Tyre Nichols: Vice President Kamala Harris to attend funeral in Memphis
Washington — Vice President Kamala Harris will attend the funeral of Tyre Nichols in Memphis on Wednesday, her office announced.
The funeral will be held at Mississippi Boulevard Christian Church, where Harris will join several other senior White House officials, including Keisha Lance Bottoms, senior adviser to the president for public engagement, Mitch Landrieu, senior adviser and infrastructure implementation coordinator, and Tara Murray, deputy director of the Office of Public Engagement.
Ben Crump, a civil rights lawyer and attorney for Nichols’ family, said Nichols’ mother, RowVaughn Wells, and stepfather, Rodney Wells, spoke by phone with Harris for more than 30 minutes on Tuesday about Nichols’ death.
“Tyre’s parents invited Vice President Harris to the funeral tomorrow, and were pleased that she accepted their invitation,” Crump said in a statement. “Mr. and Mrs. Wells are grateful for Vice President Harris reaching out to them during this heartbreaking time and for her sensitivity on the call.
Nichols, a 29-year-old Black man, died on Jan. 10, three days after he was beaten by several Memphis police officers during a traffic stop. Five officers were fired and charged with second-degree murder in Nichols’ death. Two other officers were relieved of duty amid an ongoing investigation. Three fire department personnel — two EMTs and a lieutenant — who responded to the scene were also fired.
Footage of Nichols’ violent arrest was released by Memphis officials Friday evening. Before its release, President Biden spoke with Nichols’ mother and stepfather, and the president said in a statement that the video of the beating is “yet another painful reminder of the profound fear and trauma, the pain, and the exhaustion that Black and Brown Americans experience every single day.”
In a separate statement Friday, Harris said the footage and images made public “will forever be seared in our memories, and they open wounds that will never fully heal.”

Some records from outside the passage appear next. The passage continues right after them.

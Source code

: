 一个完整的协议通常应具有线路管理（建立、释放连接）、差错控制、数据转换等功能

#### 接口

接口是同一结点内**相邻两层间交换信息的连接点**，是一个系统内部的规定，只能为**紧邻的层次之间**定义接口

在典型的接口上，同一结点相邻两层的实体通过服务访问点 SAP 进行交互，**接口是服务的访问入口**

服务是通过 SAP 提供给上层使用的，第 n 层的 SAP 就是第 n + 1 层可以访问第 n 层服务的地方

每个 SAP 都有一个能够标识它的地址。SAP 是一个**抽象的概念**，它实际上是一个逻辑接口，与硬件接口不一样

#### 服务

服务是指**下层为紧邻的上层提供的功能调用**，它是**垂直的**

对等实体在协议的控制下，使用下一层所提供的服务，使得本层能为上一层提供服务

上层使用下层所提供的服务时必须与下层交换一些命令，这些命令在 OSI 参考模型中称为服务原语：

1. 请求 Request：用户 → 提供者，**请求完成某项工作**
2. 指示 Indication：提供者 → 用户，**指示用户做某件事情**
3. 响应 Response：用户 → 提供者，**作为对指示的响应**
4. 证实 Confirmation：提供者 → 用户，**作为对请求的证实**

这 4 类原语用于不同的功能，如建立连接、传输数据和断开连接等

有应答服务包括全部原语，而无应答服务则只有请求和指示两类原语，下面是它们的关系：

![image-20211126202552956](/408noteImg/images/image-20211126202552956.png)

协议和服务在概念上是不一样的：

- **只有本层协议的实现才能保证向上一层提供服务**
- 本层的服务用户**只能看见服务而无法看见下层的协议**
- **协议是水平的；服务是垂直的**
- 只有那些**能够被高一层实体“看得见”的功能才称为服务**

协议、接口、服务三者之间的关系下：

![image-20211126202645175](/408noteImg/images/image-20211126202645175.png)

Taken from police body cameras and street surveillance cameras, the footage shows officers removing Nichols from a vehicle after he was pulled over for suspicion of reckless driving, followed by a struggle when Nichols breaks loose and runs away from officers. Officers are seen in the released videos repeatedly punching and kicking Nichols while he is restrained.
Nichols’ death and the release of the footage have reignited calls at the federal level for policing reforms. Congress attempted to impose changes designed to curb police violence in 2021 in the wake of the death of George Floyd in Minneapolis in May 2020, but the negotiations collapsed after months of discussions.
Sen. Cory Booker, a New Jersey Democrat who was part of the earlier talks, is expected to introduce police reform legislation in the coming weeks, which could incorporate aspects of the George Floyd Justice in Policing Act, an individual familiar with his plans told CBS News.
The proposal limits qualified immunity, the controversial legal doctrine that shields law enforcement and government officials from being sued for conduct on the job, prevents racial profiling and restricts the use of excessive force by police. The measure passed the Democrat-led House twice, in 2020 and 2021, but talks collapsed in the Senate. The measure faces steeper odds to passing the House now with Republicans holding the majority.
It’s also unclear whether police reform legislation could clear the Senate, where 60 votes are needed for bills to advance.
Still, Mr. Biden called on policymakers to “do everything in our power to ensure our criminal justice system lives up to the promise of fair and impartial justice, equal treatment, and dignity for all.”
“Real and lasting change will only come if we take action to prevent tragedies like this from ever happening again,” he said.
Harris reiterated the president’s call for action and urged Congress to “urgently” pass the George Floyd Justice in Policing Act.
“To truly honor Tyre Nichols’ memory, and the memory of so many others before him, we must demand that our justice system lives up to its name,” she said Friday.